Lance Cpl. Joseph Scott Pemberton, 25, boarded an American military aircraft heading to the U.S. on Sunday while in handcuffs and a mask, the Philippines’ Bureau of Immigration spokesperson Dana Sandoval told Reuters. His deportation comes after he was convicted for the 2014 killing for Jennifer Laude, after he found out she was transgender. 

Sandoval said Pemberton was blacklisted and banned from returning to the Philippines. 


Pemberton said in a statement released by his attorney Rowena Garcia-Flores that he was “extremely grateful” to Duterte and was extending his “most sincere sympathy” to Laude’s family.

He said he has spent “much time contemplating the many errors” he made on the night Laude died, saying he “wishes he had the words to express the depth of his sorrow and regret.”

Virginia Suarez, the Laude family’s lawyer, said in a statement obtained by The Associated Press that she wishes Pemberton “peace of mind” and hopes he learned “the value of life and dignity regardless of gender and nationality.”

The U.S. Embassy said “all legal proceedings in the case took place under Philippine jurisdiction and law,” adding that “Pemberton fulfilled his sentence as ordered by Philippine courts,” according to the AP.

Duterte’s “absolute and unconditional pardon” of Pemberton last week and his deportation have raised scrutiny against a contract that governs American military presence in the country. 

Pemberton’s detention was organized under the Visiting Forces Agreement, a legal agreement governing temporary visits by U.S. military personnel. 


But the Regional Trial Court in Olongapo city ruled that a Philippine law allowing shorter jail sentences to those who practice good behavior still applied to the Marine, according to the AP. Laude’s family and the Department of Justice both appealed before the president issued his pardon.

Critics said the court order showed that American military members can get special treatment under the VFA. If the contract had been terminated, Pemberton couldn't have been kept at the military camp, and pressure would have mounted to move him to a prison in the Philippines, which the AP called “overcrowded and high-risk.”
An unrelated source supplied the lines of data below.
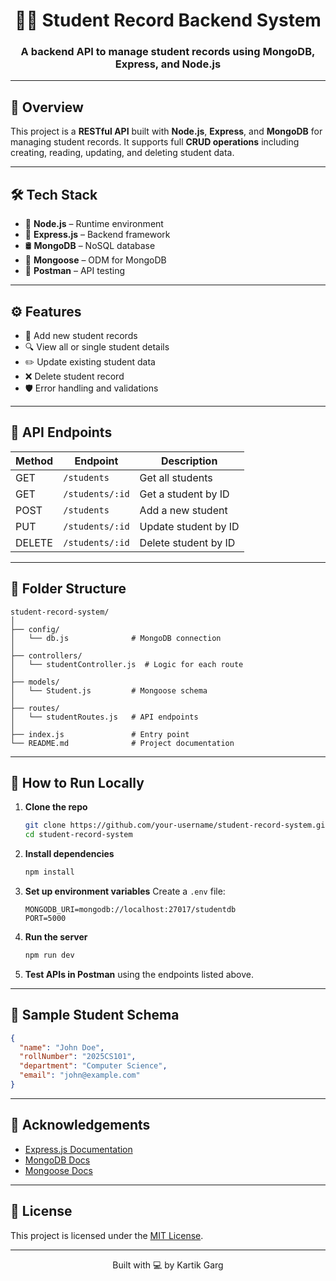 <div align="center">

# 🧑‍🎓 Student Record Backend System  
### A backend API to manage student records using MongoDB, Express, and Node.js

</div>

---

## 📌 Overview

This project is a **RESTful API** built with **Node.js**, **Express**, and **MongoDB** for managing student records. It supports full **CRUD operations** including creating, reading, updating, and deleting student data.

---

## 🛠️ Tech Stack

- 🔧 **Node.js** – Runtime environment  
- 🚀 **Express.js** – Backend framework  
- 🛢️ **MongoDB** – NoSQL database  
- 🧩 **Mongoose** – ODM for MongoDB  
- 📮 **Postman** – API testing  

---

## ⚙️ Features

- 📝 Add new student records  
- 🔍 View all or single student details  
- ✏️ Update existing student data  
- ❌ Delete student record  
- 🛡️ Error handling and validations  

---

## 🔐 API Endpoints

| Method | Endpoint            | Description             |
|--------|---------------------|-------------------------|
| GET    | `/students`         | Get all students        |
| GET    | `/students/:id`     | Get a student by ID     |
| POST   | `/students`         | Add a new student       |
| PUT    | `/students/:id`     | Update student by ID    |
| DELETE | `/students/:id`     | Delete student by ID    |

---

## 🧾 Folder Structure

```
student-record-system/
│
├── config/
│   └── db.js              # MongoDB connection
│
├── controllers/
│   └── studentController.js  # Logic for each route
│
├── models/
│   └── Student.js         # Mongoose schema
│
├── routes/
│   └── studentRoutes.js   # API endpoints
│
├── index.js               # Entry point
└── README.md              # Project documentation
```

---

## 🚀 How to Run Locally

1. **Clone the repo**
   ```bash
   git clone https://github.com/your-username/student-record-system.git
   cd student-record-system
   ```

2. **Install dependencies**
   ```bash
   npm install
   ```

3. **Set up environment variables**
   Create a `.env` file:
   ```
   MONGODB_URI=mongodb://localhost:27017/studentdb
   PORT=5000
   ```

4. **Run the server**
   ```bash
   npm run dev
   ```

5. **Test APIs in Postman** using the endpoints listed above.

---

## 🧠 Sample Student Schema

```json
{
  "name": "John Doe",
  "rollNumber": "2025CS101",
  "department": "Computer Science",
  "email": "john@example.com"
}
```

---

## 🙌 Acknowledgements

- [Express.js Documentation](https://expressjs.com/)
- [MongoDB Docs](https://www.mongodb.com/docs/)
- [Mongoose Docs](https://mongoosejs.com/)

---

## 📜 License

This project is licensed under the [MIT License](LICENSE).

---

<div align="center">Built with 💻 by Kartik Garg</div>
Duterte announced in February that the VFA would end Aug. 9, before the Philippines backtracked on suspending the agreement. 

Pemberton was an anti-tank missile operator from New Bedford, Mass. He worked in joint exercises, among thousands of Americans, in the Philippines in 2014.

While on leave, he and other Marines met Laude and her friends before Laude was found dead in a motel room where she and Pemberton had checked in, according to the AP.